The high irony of this rebellion is that it followed so closely the miraculous salvation they experienced at their previous stop. Apparently, once their bellies were full and they had spent more tedious time on the road, their gratitude for their deliverance diminished, and they remembered only their distress at being exiled from Jerusalem.
While this time was certainly unhappy for Ishmael’s children, Laman and Lemuel also participated in the discontent. Naturally, they would sympathize with their wives’ grief and feel personal loss at Ishmael’s death, but sorrow cannot be the only reason. Nephi was also wed to a daughter of Ishmael. Rather, Laman’s and Lemuel’s willingness to mount opposition once again to Nephi—including explicit conspiracy to murder—is their own responsibility, clearly rooted in their own dissatisfactions and dissentions. That they considered patricide and fratricide as acceptable means of resolving their plight indicates the appalling depths to which they had sunk.

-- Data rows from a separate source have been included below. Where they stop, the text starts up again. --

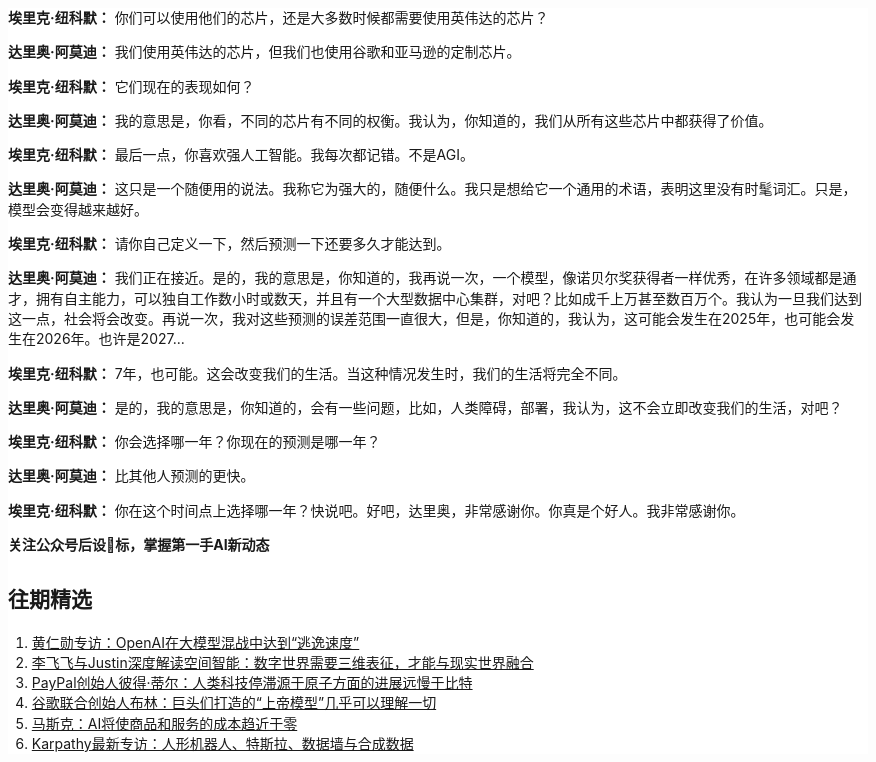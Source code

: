 **埃里克·纽科默：** 你们可以使用他们的芯片，还是大多数时候都需要使用英伟达的芯片？

**达里奥·阿莫迪：** 我们使用英伟达的芯片，但我们也使用谷歌和亚马逊的定制芯片。

**埃里克·纽科默：** 它们现在的表现如何？

**达里奥·阿莫迪：** 我的意思是，你看，不同的芯片有不同的权衡。我认为，你知道的，我们从所有这些芯片中都获得了价值。

**埃里克·纽科默：** 最后一点，你喜欢强人工智能。我每次都记错。不是AGI。

**达里奥·阿莫迪：** 这只是一个随便用的说法。我称它为强大的，随便什么。我只是想给它一个通用的术语，表明这里没有时髦词汇。只是，模型会变得越来越好。

**埃里克·纽科默：** 请你自己定义一下，然后预测一下还要多久才能达到。

**达里奥·阿莫迪：**
我们正在接近。是的，我的意思是，你知道的，我再说一次，一个模型，像诺贝尔奖获得者一样优秀，在许多领域都是通才，拥有自主能力，可以独自工作数小时或数天，并且有一个大型数据中心集群，对吧？比如成千上万甚至数百万个。我认为一旦我们达到这一点，社会将会改变。再说一次，我对这些预测的误差范围一直很大，但是，你知道的，我认为，这可能会发生在2025年，也可能会发生在2026年。也许是2027...

**埃里克·纽科默：** 7年，也可能。这会改变我们的生活。当这种情况发生时，我们的生活将完全不同。

**达里奥·阿莫迪：** 是的，我的意思是，你知道的，会有一些问题，比如，人类障碍，部署，我认为，这不会立即改变我们的生活，对吧？

**埃里克·纽科默：** 你会选择哪一年？你现在的预测是哪一年？

**达里奥·阿莫迪：** 比其他人预测的更快。

**埃里克·纽科默：** 你在这个时间点上选择哪一年？快说吧。好吧，达里奥，非常感谢你。你真是个好人。我非常感谢你。

**关注公众号后设🌟标，掌握第一手AI新动态**

##  往期精选

  1. [黄仁勋专访：OpenAI在大模型混战中达到“逃逸速度”](https://mp.weixin.qq.com/s?__biz=MzA5NTU4NDM2MA==&mid=2650001718&idx=1&sn=f8129a622e7611702be2cb23e8ce9418&chksm=88ba5831bfcdd127d06ce6492c821074407f805407b4182ca900916521cb5a4717f2a3d71ee8&token=1339625777&lang=zh_CN&scene=21#wechat_redirect)
  2. [李飞飞与Justin深度解读空间智能：数字世界需要三维表征，才能与现实世界融合](https://mp.weixin.qq.com/s?__biz=MzA5NTU4NDM2MA==&mid=2650000659&idx=1&sn=c71fb5b4ef501424dddd5e8b4dd5860e&chksm=88ba4414bfcdcd023c691a1adf75127a9fd883ceb305ca14cf97f719acaf999d40fa72f84bf3&token=1492077842&lang=zh_CN&scene=21#wechat_redirect)
  3. [PayPal创始人彼得·蒂尔：人类科技停滞源于原子方面的进展远慢于比特](https://mp.weixin.qq.com/s?__biz=MzA5NTU4NDM2MA==&mid=2650000240&idx=1&sn=26af6013981677b1e14137260857a6f0&chksm=88ba4277bfcdcb615d746615c262927bf51c43c920ed93fa36274ef87c6264d6548c84647121&token=106920805&lang=zh_CN&scene=21#wechat_redirect)
  4. [谷歌联合创始人布林：巨头们打造的“上帝模型”几乎可以理解一切](https://mp.weixin.qq.com/s?__biz=MzA5NTU4NDM2MA==&mid=2649999870&idx=2&sn=0c714d804a72a52e002743d949e1685e&chksm=88ba40f9bfcdc9ef78749718480265922f4fba539abf6c9d62a6cd681f405dee9283d2429f84&token=106920805&lang=zh_CN&scene=21#wechat_redirect)
  5. [马斯克：AI将使商品和服务的成本趋近于零](https://mp.weixin.qq.com/s?__biz=MzA5NTU4NDM2MA==&mid=2649999870&idx=1&sn=752f000a117a705e77950c82bfc4a004&chksm=88ba40f9bfcdc9ef5a5afe4a3ae73d5247bd54ed525dbdbedee1fcf74a6c082165e664a5c4d0&token=106920805&lang=zh_CN&poc_token=HDp86Waj18SFm2Y-xnv_Vqd_4J6emFoh10eH48wg&scene=21#wechat_redirect)
  6. [Karpathy最新专访：人形机器人、特斯拉、数据墙与合成数据](https://mp.weixin.qq.com/s?__biz=MzA5NTU4NDM2MA==&mid=2649999613&idx=1&sn=b8bdda7afe4c3ca08e324ac5bbd5a2bd&chksm=88ba41fabfcdc8ec0e21dbf4c7eb4d33252da70f47e1cfc9f5e113717911c417c2aebb3d6180&token=106920805&lang=zh_CN&scene=21#wechat_redirect)

  

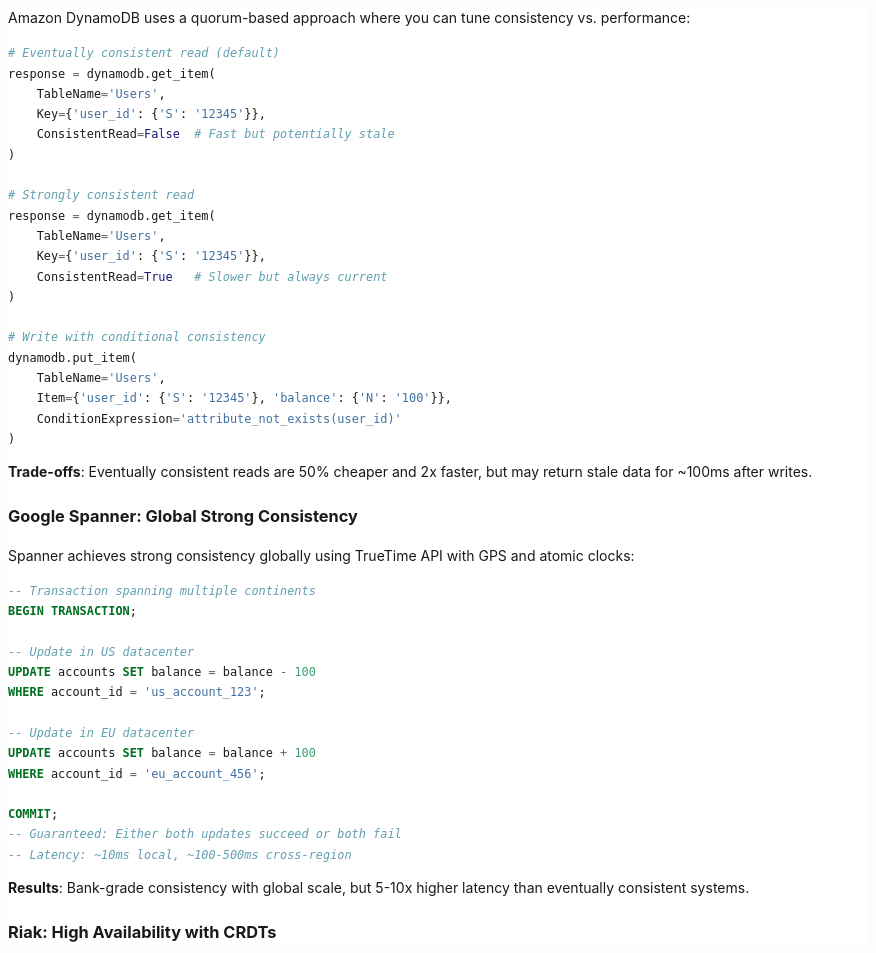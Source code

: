 Amazon DynamoDB uses a quorum-based approach where you can tune consistency vs. performance:

```python
# Eventually consistent read (default)
response = dynamodb.get_item(
    TableName='Users',
    Key={'user_id': {'S': '12345'}},
    ConsistentRead=False  # Fast but potentially stale
)

# Strongly consistent read  
response = dynamodb.get_item(
    TableName='Users', 
    Key={'user_id': {'S': '12345'}},
    ConsistentRead=True   # Slower but always current
)

# Write with conditional consistency
dynamodb.put_item(
    TableName='Users',
    Item={'user_id': {'S': '12345'}, 'balance': {'N': '100'}},
    ConditionExpression='attribute_not_exists(user_id)'
)
```

**Trade-offs**: Eventually consistent reads are 50% cheaper and 2x faster, but may return stale data for ~100ms after writes.

### Google Spanner: Global Strong Consistency

Spanner achieves strong consistency globally using TrueTime API with GPS and atomic clocks:

```sql
-- Transaction spanning multiple continents
BEGIN TRANSACTION;

-- Update in US datacenter  
UPDATE accounts SET balance = balance - 100 
WHERE account_id = 'us_account_123';

-- Update in EU datacenter
UPDATE accounts SET balance = balance + 100
WHERE account_id = 'eu_account_456';

COMMIT;
-- Guaranteed: Either both updates succeed or both fail
-- Latency: ~10ms local, ~100-500ms cross-region
```

**Results**: Bank-grade consistency with global scale, but 5-10x higher latency than eventually consistent systems.

### Riak: High Availability with CRDTs
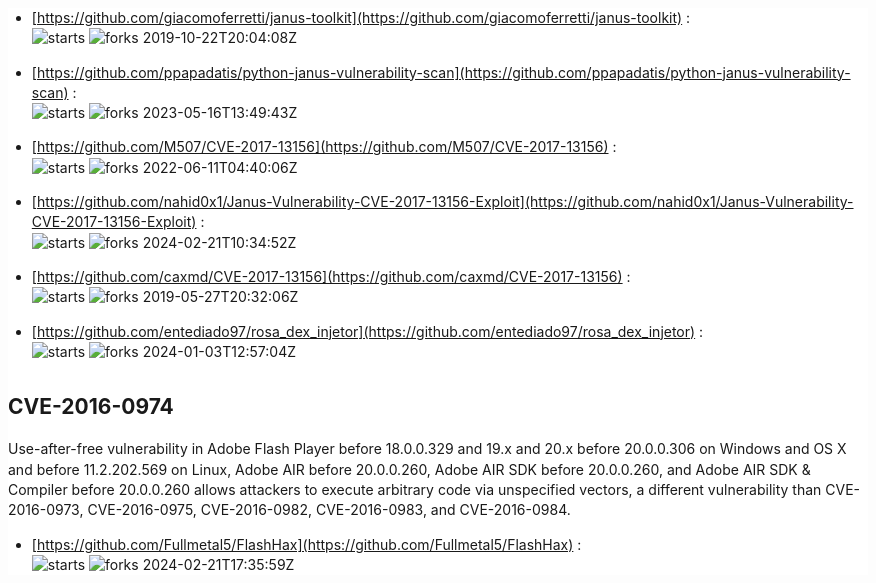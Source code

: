 - [https://github.com/giacomoferretti/janus-toolkit](https://github.com/giacomoferretti/janus-toolkit) :  
![starts](https://img.shields.io/github/stars/giacomoferretti/janus-toolkit.svg) 
![forks](https://img.shields.io/github/forks/giacomoferretti/janus-toolkit.svg) 
2019-10-22T20:04:08Z

- [https://github.com/ppapadatis/python-janus-vulnerability-scan](https://github.com/ppapadatis/python-janus-vulnerability-scan) :  
![starts](https://img.shields.io/github/stars/ppapadatis/python-janus-vulnerability-scan.svg) 
![forks](https://img.shields.io/github/forks/ppapadatis/python-janus-vulnerability-scan.svg) 
2023-05-16T13:49:43Z

- [https://github.com/M507/CVE-2017-13156](https://github.com/M507/CVE-2017-13156) :  
![starts](https://img.shields.io/github/stars/M507/CVE-2017-13156.svg) 
![forks](https://img.shields.io/github/forks/M507/CVE-2017-13156.svg) 
2022-06-11T04:40:06Z

- [https://github.com/nahid0x1/Janus-Vulnerability-CVE-2017-13156-Exploit](https://github.com/nahid0x1/Janus-Vulnerability-CVE-2017-13156-Exploit) :  
![starts](https://img.shields.io/github/stars/nahid0x1/Janus-Vulnerability-CVE-2017-13156-Exploit.svg) 
![forks](https://img.shields.io/github/forks/nahid0x1/Janus-Vulnerability-CVE-2017-13156-Exploit.svg) 
2024-02-21T10:34:52Z

- [https://github.com/caxmd/CVE-2017-13156](https://github.com/caxmd/CVE-2017-13156) :  
![starts](https://img.shields.io/github/stars/caxmd/CVE-2017-13156.svg) 
![forks](https://img.shields.io/github/forks/caxmd/CVE-2017-13156.svg) 
2019-05-27T20:32:06Z

- [https://github.com/entediado97/rosa_dex_injetor](https://github.com/entediado97/rosa_dex_injetor) :  
![starts](https://img.shields.io/github/stars/entediado97/rosa_dex_injetor.svg) 
![forks](https://img.shields.io/github/forks/entediado97/rosa_dex_injetor.svg) 
2024-01-03T12:57:04Z

## CVE-2016-0974
 Use-after-free vulnerability in Adobe Flash Player before 18.0.0.329 and 19.x and 20.x before 20.0.0.306 on Windows and OS X and before 11.2.202.569 on Linux, Adobe AIR before 20.0.0.260, Adobe AIR SDK before 20.0.0.260, and Adobe AIR SDK & Compiler before 20.0.0.260 allows attackers to execute arbitrary code via unspecified vectors, a different vulnerability than CVE-2016-0973, CVE-2016-0975, CVE-2016-0982, CVE-2016-0983, and CVE-2016-0984.

- [https://github.com/Fullmetal5/FlashHax](https://github.com/Fullmetal5/FlashHax) :  
![starts](https://img.shields.io/github/stars/Fullmetal5/FlashHax.svg) 
![forks](https://img.shields.io/github/forks/Fullmetal5/FlashHax.svg) 
2024-02-21T17:35:59Z
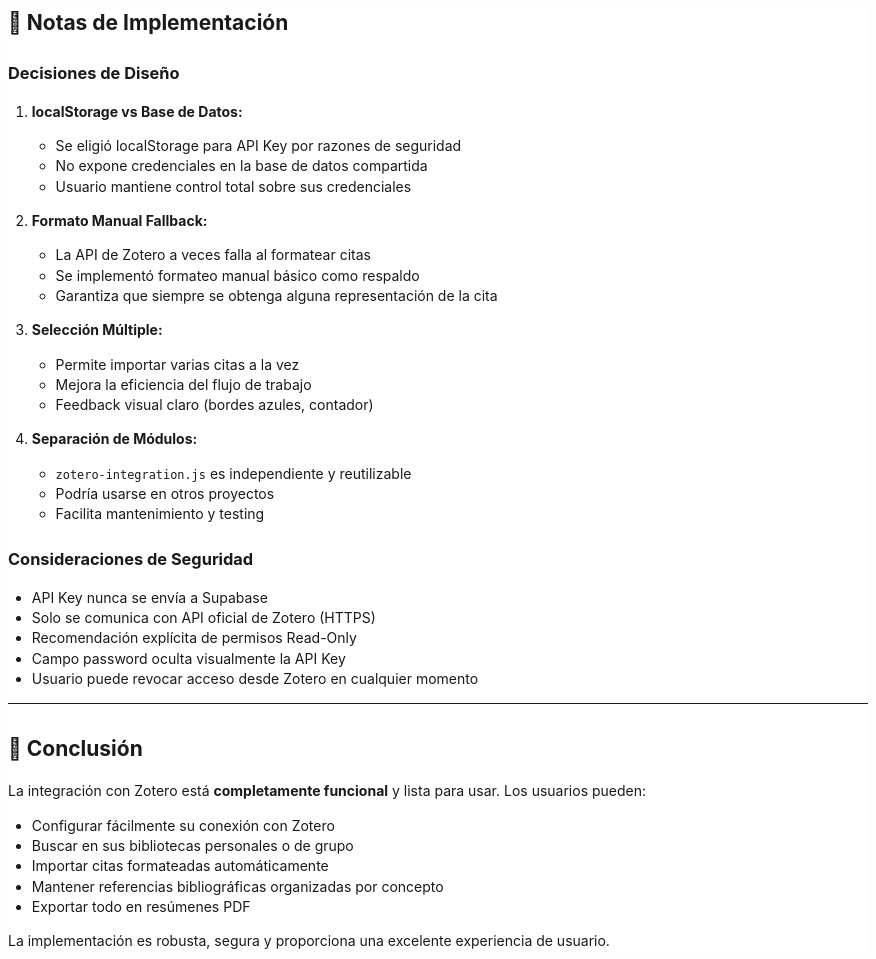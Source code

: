 
## 📝 Notas de Implementación

### Decisiones de Diseño

1. **localStorage vs Base de Datos:**
   - Se eligió localStorage para API Key por razones de seguridad
   - No expone credenciales en la base de datos compartida
   - Usuario mantiene control total sobre sus credenciales

2. **Formato Manual Fallback:**
   - La API de Zotero a veces falla al formatear citas
   - Se implementó formateo manual básico como respaldo
   - Garantiza que siempre se obtenga alguna representación de la cita

3. **Selección Múltiple:**
   - Permite importar varias citas a la vez
   - Mejora la eficiencia del flujo de trabajo
   - Feedback visual claro (bordes azules, contador)

4. **Separación de Módulos:**
   - `zotero-integration.js` es independiente y reutilizable
   - Podría usarse en otros proyectos
   - Facilita mantenimiento y testing

### Consideraciones de Seguridad

- API Key nunca se envía a Supabase
- Solo se comunica con API oficial de Zotero (HTTPS)
- Recomendación explícita de permisos Read-Only
- Campo password oculta visualmente la API Key
- Usuario puede revocar acceso desde Zotero en cualquier momento

---

## 🎉 Conclusión

La integración con Zotero está **completamente funcional** y lista para usar. Los usuarios pueden:
- Configurar fácilmente su conexión con Zotero
- Buscar en sus bibliotecas personales o de grupo
- Importar citas formateadas automáticamente
- Mantener referencias bibliográficas organizadas por concepto
- Exportar todo en resúmenes PDF

La implementación es robusta, segura y proporciona una excelente experiencia de usuario.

Redaction: Nephi is giving voice to Laman and Lemuel’s murderous intentions. While he may certainly have known of them, it is quite doubtful that Laman and Lemuel shared them openly with Nephi. We are witnessing a reconstruction of the events from Nephi’s point of view. We cannot be certain how objectively he reports these conversations of which he could not have had first-hand knowledge.